Orang tua, orang sakit dan orang lemah serta orang-orang yang mempunyai kebutuhan seperti anak-anak kecil yang membutuhkan perlindungan dan kasih sayang, dan kisah Nabi saw yang harus memendekkan shalatnya demi mereka, merupakan bukti betapa mereka semua membutuhkan perhatian khusus.
Bukhari dan Muslim meriwayatkan dari Abu Hurairah ra, bahwa Rasulullah saw bersabda: “Jika salah seorang dari kalian shalat bersama orang lain maka pendekkan shalatnya, karena di antara mereka ada yang lemah, sakit dan orang tua. Tapi jika shalat sendirian maka hendaknya ia memanjangkannya sesuai dengan kemauannya.”

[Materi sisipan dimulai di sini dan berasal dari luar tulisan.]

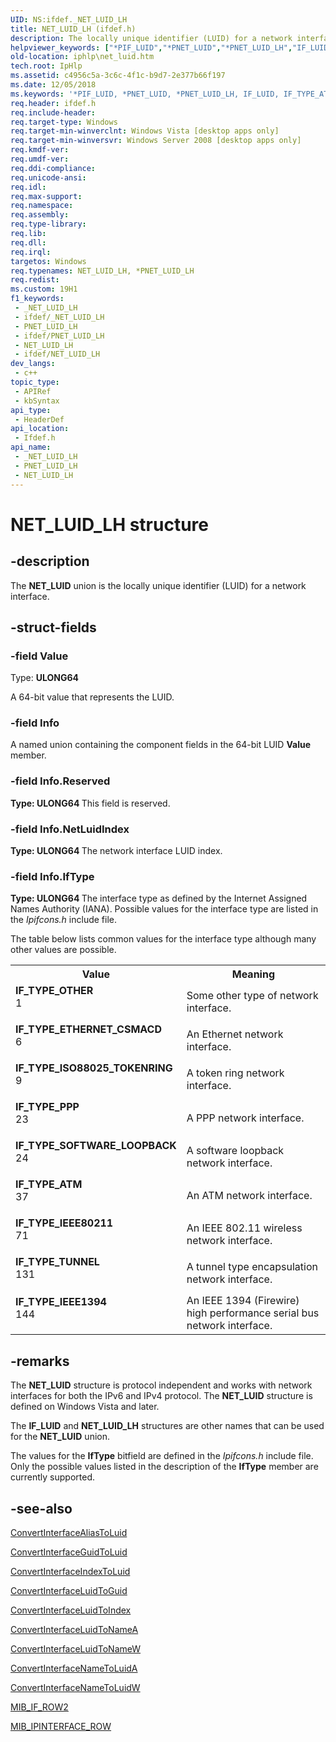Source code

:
 ```yaml
---
UID: NS:ifdef._NET_LUID_LH
title: NET_LUID_LH (ifdef.h)
description: The locally unique identifier (LUID) for a network interface.
helpviewer_keywords: ["*PIF_LUID","*PNET_LUID","*PNET_LUID_LH","IF_LUID","IF_TYPE_ATM","IF_TYPE_ETHERNET_CSMACD","IF_TYPE_IEEE1394","IF_TYPE_IEEE80211","IF_TYPE_ISO88025_TOKENRING","IF_TYPE_OTHER","IF_TYPE_PPP","IF_TYPE_SOFTWARE_LOOPBACK","IF_TYPE_TUNNEL","NET_LUID","NET_LUID union [IP Helper]","NET_LUID_LH","PNET_LUID","PNET_LUID union pointer [IP Helper]","ifdef/NET_LUID","ifdef/PNET_LUID","iphlp.net_luid"]
old-location: iphlp\net_luid.htm
tech.root: IpHlp
ms.assetid: c4956c5a-3c6c-4f1c-b9d7-2e377b66f197
ms.date: 12/05/2018
ms.keywords: '*PIF_LUID, *PNET_LUID, *PNET_LUID_LH, IF_LUID, IF_TYPE_ATM, IF_TYPE_ETHERNET_CSMACD, IF_TYPE_IEEE1394, IF_TYPE_IEEE80211, IF_TYPE_ISO88025_TOKENRING, IF_TYPE_OTHER, IF_TYPE_PPP, IF_TYPE_SOFTWARE_LOOPBACK, IF_TYPE_TUNNEL, NET_LUID, NET_LUID union [IP Helper], NET_LUID_LH, PNET_LUID, PNET_LUID union pointer [IP Helper], ifdef/NET_LUID, ifdef/PNET_LUID, iphlp.net_luid'
req.header: ifdef.h
req.include-header: 
req.target-type: Windows
req.target-min-winverclnt: Windows Vista [desktop apps only]
req.target-min-winversvr: Windows Server 2008 [desktop apps only]
req.kmdf-ver: 
req.umdf-ver: 
req.ddi-compliance: 
req.unicode-ansi: 
req.idl: 
req.max-support: 
req.namespace: 
req.assembly: 
req.type-library: 
req.lib: 
req.dll: 
req.irql: 
targetos: Windows
req.typenames: NET_LUID_LH, *PNET_LUID_LH
req.redist: 
ms.custom: 19H1
f1_keywords:
 - _NET_LUID_LH
 - ifdef/_NET_LUID_LH
 - PNET_LUID_LH
 - ifdef/PNET_LUID_LH
 - NET_LUID_LH
 - ifdef/NET_LUID_LH
dev_langs:
 - c++
topic_type:
 - APIRef
 - kbSyntax
api_type:
 - HeaderDef
api_location:
 - Ifdef.h
api_name:
 - _NET_LUID_LH
 - PNET_LUID_LH
 - NET_LUID_LH
---
```


# NET_LUID_LH structure


## -description

The <b>NET_LUID</b> union is the locally unique identifier (LUID) for a network interface.

## -struct-fields

### -field Value

Type: <b>ULONG64</b>

A 64-bit value that represents the LUID.

### -field Info

A named union containing the component fields in the 64-bit LUID  <b>Value</b> member.

### -field Info.Reserved

<b>Type: <b>ULONG64</b>
</b>
This field is reserved.

### -field Info.NetLuidIndex

<b>Type: <b>ULONG64</b>
</b>
The network interface LUID index.

### -field Info.IfType

<b>Type: <b>ULONG64</b>
</b>
The interface type as defined by the Internet Assigned Names Authority (IANA). Possible values for the interface type are listed in the <i>Ipifcons.h</i> include file. 

The table below lists common values for the interface type although many other values are possible. 

<table>
<tr>
<th>Value</th>
<th>Meaning</th>
</tr>
<tr>
<td width="40%"><a id="IF_TYPE_OTHER"></a><a id="if_type_other"></a><dl>
<dt><b>IF_TYPE_OTHER</b></dt>
<dt>1</dt>
</dl>
</td>
<td width="60%">
Some other type of network interface.

</td>
</tr>
<tr>
<td width="40%"><a id="IF_TYPE_ETHERNET_CSMACD"></a><a id="if_type_ethernet_csmacd"></a><dl>
<dt><b>IF_TYPE_ETHERNET_CSMACD</b></dt>
<dt>6</dt>
</dl>
</td>
<td width="60%">
An Ethernet network interface.

</td>
</tr>
<tr>
<td width="40%"><a id="IF_TYPE_ISO88025_TOKENRING"></a><a id="if_type_iso88025_tokenring"></a><dl>
<dt><b>IF_TYPE_ISO88025_TOKENRING</b></dt>
<dt>9</dt>
</dl>
</td>
<td width="60%">
A token ring network interface.

</td>
</tr>
<tr>
<td width="40%"><a id="IF_TYPE_PPP"></a><a id="if_type_ppp"></a><dl>
<dt><b>IF_TYPE_PPP</b></dt>
<dt>23</dt>
</dl>
</td>
<td width="60%">
A PPP network interface.

</td>
</tr>
<tr>
<td width="40%"><a id="IF_TYPE_SOFTWARE_LOOPBACK"></a><a id="if_type_software_loopback"></a><dl>
<dt><b>IF_TYPE_SOFTWARE_LOOPBACK</b></dt>
<dt>24</dt>
</dl>
</td>
<td width="60%">
A software loopback network interface.

</td>
</tr>
<tr>
<td width="40%"><a id="IF_TYPE_ATM"></a><a id="if_type_atm"></a><dl>
<dt><b>IF_TYPE_ATM</b></dt>
<dt>37</dt>
</dl>
</td>
<td width="60%">
An ATM network interface.

</td>
</tr>
<tr>
<td width="40%"><a id="IF_TYPE_IEEE80211"></a><a id="if_type_ieee80211"></a><dl>
<dt><b>IF_TYPE_IEEE80211</b></dt>
<dt>71</dt>
</dl>
</td>
<td width="60%">
An IEEE 802.11 wireless network interface.

</td>
</tr>
<tr>
<td width="40%"><a id="IF_TYPE_TUNNEL"></a><a id="if_type_tunnel"></a><dl>
<dt><b>IF_TYPE_TUNNEL</b></dt>
<dt>131</dt>
</dl>
</td>
<td width="60%">
A tunnel type encapsulation network interface.

</td>
</tr>
<tr>
<td width="40%"><a id="IF_TYPE_IEEE1394"></a><a id="if_type_ieee1394"></a><dl>
<dt><b>IF_TYPE_IEEE1394</b></dt>
<dt>144</dt>
</dl>
</td>
<td width="60%">
An IEEE 1394 (Firewire) high performance serial bus network interface.

</td>
</tr>
</table>

## -remarks

The <b>NET_LUID</b> structure is protocol independent and works with network interfaces for both the IPv6 and IPv4 protocol. The <b>NET_LUID</b> structure is defined on Windows Vista and later. 

The <b>IF_LUID</b> and <b>NET_LUID_LH</b> structures are other names that can be used for the <b>NET_LUID</b> union.

The values for the <b>IfType</b> bitfield are defined in the <i>Ipifcons.h</i> include file. Only the possible values listed in the description of the <b>IfType</b> member are currently supported.

## -see-also

<a href="/windows/desktop/api/netioapi/nf-netioapi-convertinterfacealiastoluid">ConvertInterfaceAliasToLuid</a>



<a href="/windows/desktop/api/netioapi/nf-netioapi-convertinterfaceguidtoluid">ConvertInterfaceGuidToLuid</a>



<a href="/windows/desktop/api/netioapi/nf-netioapi-convertinterfaceindextoluid">ConvertInterfaceIndexToLuid</a>



<a href="/windows/desktop/api/netioapi/nf-netioapi-convertinterfaceluidtoguid">ConvertInterfaceLuidToGuid</a>



<a href="/windows/desktop/api/netioapi/nf-netioapi-convertinterfaceluidtoindex">ConvertInterfaceLuidToIndex</a>



<a href="/windows/desktop/api/netioapi/nf-netioapi-convertinterfaceluidtonamea">ConvertInterfaceLuidToNameA</a>



<a href="/windows/desktop/api/netioapi/nf-netioapi-convertinterfaceluidtonamew">ConvertInterfaceLuidToNameW</a>



<a href="/windows/desktop/api/netioapi/nf-netioapi-convertinterfacenametoluida">ConvertInterfaceNameToLuidA</a>



<a href="/windows/desktop/api/netioapi/nf-netioapi-convertinterfacenametoluidw">ConvertInterfaceNameToLuidW</a>



<a href="/windows/desktop/api/netioapi/ns-netioapi-mib_if_row2">MIB_IF_ROW2</a>



<a href="/windows/desktop/api/netioapi/ns-netioapi-mib_ipinterface_row">MIB_IPINTERFACE_ROW</a>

Dengan demikian betapa hati Nabi saw begitu lapang sehingga cukup untuk menampung seluruh keluh kesah umatnya. Nabi saw menganjurkan untuk memendekkan shalat karena beliau khawatir umat tidak mampu melakukannya (shalat yang panjang). Dalam hadits muttafaq alaih yang diriwayatkan dari Aisyah ra, dia berkata: “Jika Rasulullah saw meninggalkan sebuah pekerjaan yang beliau sukai, beliau melakukan hal ini tidak lain karena khawatir pekerjaan ini menjadi beban bagi manusia dan menjadi kewajiban bagi mereka.” (Taufik Munir).